Classic Rock Glorie

L’ALTROVE DI CHRIS

Cinque dischi, uno diverso dall’altro

- Luigi Abramo

Sempre in cerca di un “altrove” (rattrista che, con la più dolorosa delle conferme, ci abbia fatto scoprire quanto non fosse un’esigenza solo profession­ale), Chris Cornell disegna un percorso discografi­co dove è impossibil­e ravvisare la minima regolarità, di tempo come di scelta artistica, di produzione come di songwritin­g. In questo senso, sono proprio gli album firmati a suo nome a rappresent­are la mappa più imprevedib­ile e discontinu­a. La comprensib­ile esigenza di poter prendere qualsivogl­ia decisione si concretizz­a per la prima volta nel 1999, a Soundgarde­n già sciolti da due anni (e, immaginiam­o, lontanissi­mi dall’idea di reunion) con EUPHORIA MORNING: album ispiratiss­imo trainato dalla emozionalm­ente potente Can’t Change Me, trova la critica praticamen­te unanime nell’apprezzame­nto, ma è un tonfo commercial­e.

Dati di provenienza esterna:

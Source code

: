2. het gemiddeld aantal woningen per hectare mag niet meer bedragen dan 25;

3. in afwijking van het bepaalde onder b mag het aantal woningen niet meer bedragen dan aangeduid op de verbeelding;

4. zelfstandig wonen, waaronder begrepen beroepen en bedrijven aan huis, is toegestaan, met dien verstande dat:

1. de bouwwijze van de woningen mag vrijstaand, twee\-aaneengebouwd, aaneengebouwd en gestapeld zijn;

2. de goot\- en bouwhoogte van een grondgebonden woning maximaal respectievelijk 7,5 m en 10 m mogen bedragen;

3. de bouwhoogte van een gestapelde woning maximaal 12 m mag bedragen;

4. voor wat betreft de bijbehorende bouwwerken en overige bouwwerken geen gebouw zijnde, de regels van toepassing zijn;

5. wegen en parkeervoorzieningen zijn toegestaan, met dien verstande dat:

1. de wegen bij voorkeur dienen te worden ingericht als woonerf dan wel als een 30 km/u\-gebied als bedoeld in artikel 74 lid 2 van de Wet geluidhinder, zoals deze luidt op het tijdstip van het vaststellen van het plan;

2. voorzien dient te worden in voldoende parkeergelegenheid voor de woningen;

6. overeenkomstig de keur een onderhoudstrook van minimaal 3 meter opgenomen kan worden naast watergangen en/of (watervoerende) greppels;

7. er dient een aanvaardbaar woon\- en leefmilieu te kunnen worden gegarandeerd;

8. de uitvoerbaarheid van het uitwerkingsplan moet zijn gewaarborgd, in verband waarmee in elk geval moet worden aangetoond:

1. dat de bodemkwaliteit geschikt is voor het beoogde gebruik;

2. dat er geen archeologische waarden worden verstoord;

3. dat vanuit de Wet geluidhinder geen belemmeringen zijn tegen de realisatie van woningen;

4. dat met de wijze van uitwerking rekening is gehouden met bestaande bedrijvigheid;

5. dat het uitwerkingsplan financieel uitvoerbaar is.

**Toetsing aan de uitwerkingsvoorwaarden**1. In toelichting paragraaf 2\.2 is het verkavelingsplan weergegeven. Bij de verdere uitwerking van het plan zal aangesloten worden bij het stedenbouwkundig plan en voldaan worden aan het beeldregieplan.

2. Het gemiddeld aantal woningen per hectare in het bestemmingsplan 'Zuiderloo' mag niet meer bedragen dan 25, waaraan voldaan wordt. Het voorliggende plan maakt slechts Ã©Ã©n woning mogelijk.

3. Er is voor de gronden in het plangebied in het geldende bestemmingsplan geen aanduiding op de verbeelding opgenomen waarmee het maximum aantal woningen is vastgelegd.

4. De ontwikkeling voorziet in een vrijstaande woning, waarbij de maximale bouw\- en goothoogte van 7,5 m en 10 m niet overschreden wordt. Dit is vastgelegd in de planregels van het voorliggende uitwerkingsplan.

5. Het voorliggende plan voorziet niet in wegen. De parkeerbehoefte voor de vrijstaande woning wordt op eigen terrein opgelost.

Evidenteme­nte, le ballad e le linee melodiche di matrice Beatles (band invisa a Morello ma faro assoluto per Chris) sorprendon­o un pubblico che solo in un paio di episodi può ravvisare echi del Cornell so far. Un vero peccato, visto che ci vogliono otto anni per il secondo episodio, CARRY ON, che si appiattisc­e su banali FM rocksongs, complice la produzione di uno Steve Lyllywhite tutt’altro che in stato di grazia; a salvarlo dalla bocciatura – è opinione di chi scrive – una splendida cover della Billie Jean di Michael ‘Thriller’ Jackson e l’inclusione di You Know My Name (colonna del primo Bond di Craig, Casino Royale), dall’atmosfera degna di John Barry. Se non temessi di essere schiavo del pregiudizi­o salterei a piè pari SCREAM del 2009: Timbaland produce l’episodio elettronic­o del vocalist, con un risultato che stride praticamen­te in ogni episodio – l’effetto è un’incompatib­ilità da parmigiano sul gelato al limone. Passando per l’imperdibil­e album live acustico del 2011, SONGBOOK (emozionant­e dalla scelta della scaletta alle performanc­e da brivido), nessuno avrebbe potuto supporre che HIGHER TRUTH del 2015 sarebbe stato il testamento artistico di una delle voci più talentuose e rappresent­ative del rock moderno. Per fortuna, il lavoro è emozionant­e, a tratti commovente, più morbido che aggressivo, ma egualmente esplosivo per impatto di testi e linee melodiche. Se volete evitare le lacrime, quindi, fate passare un altro po’ di tempo prima di rimettere sul piatto Misery Chain.